How many of the lines below have the word "length" in them? The answer is that number and nothing more.

- [Material provided]
※

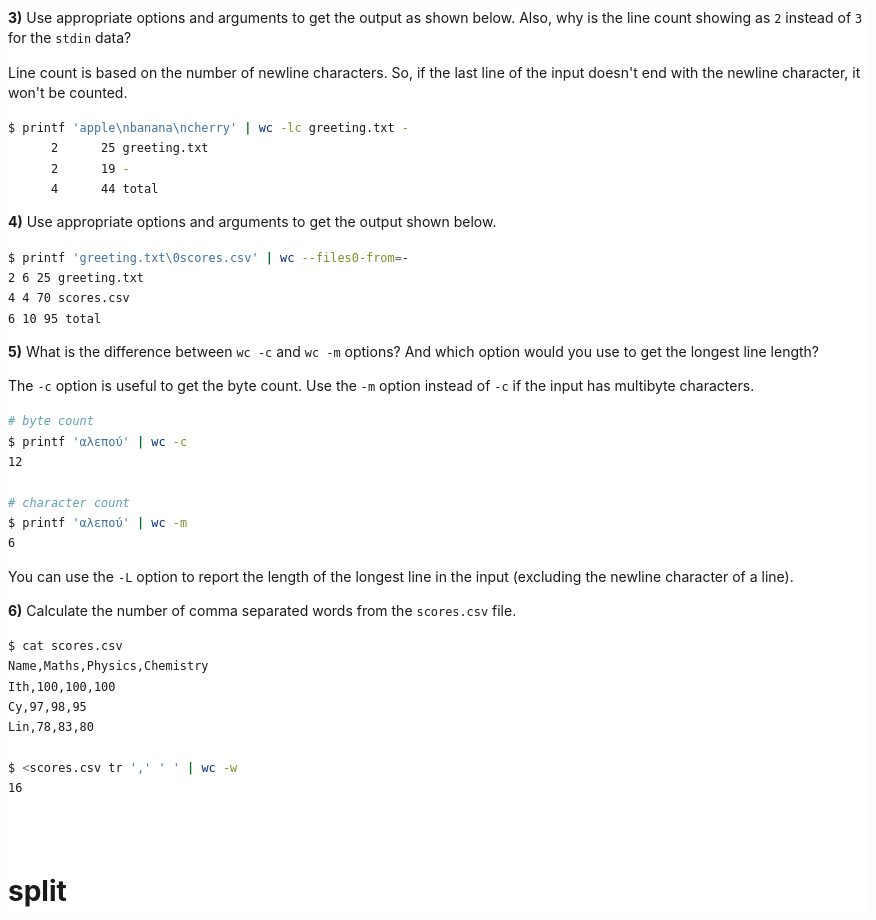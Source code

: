 **3)** Use appropriate options and arguments to get the output as shown below. Also, why is the line count showing as `2` instead of `3` for the `stdin` data?

Line count is based on the number of newline characters. So, if the last line of the input doesn't end with the newline character, it won't be counted.

```bash
$ printf 'apple\nbanana\ncherry' | wc -lc greeting.txt -
      2      25 greeting.txt
      2      19 -
      4      44 total
```

**4)** Use appropriate options and arguments to get the output shown below.

```bash
$ printf 'greeting.txt\0scores.csv' | wc --files0-from=-
2 6 25 greeting.txt
4 4 70 scores.csv
6 10 95 total
```

**5)** What is the difference between `wc -c` and `wc -m` options? And which option would you use to get the longest line length?

The `-c` option is useful to get the byte count. Use the `-m` option instead of `-c` if the input has multibyte characters.

```bash
# byte count
$ printf 'αλεπού' | wc -c
12

# character count
$ printf 'αλεπού' | wc -m
6
```

You can use the `-L` option to report the length of the longest line in the input (excluding the newline character of a line).

**6)** Calculate the number of comma separated words from the `scores.csv` file.

```bash
$ cat scores.csv
Name,Maths,Physics,Chemistry
Ith,100,100,100
Cy,97,98,95
Lin,78,83,80

$ <scores.csv tr ',' ' ' | wc -w
16
```

<br>

# split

※

- [Answer section] 2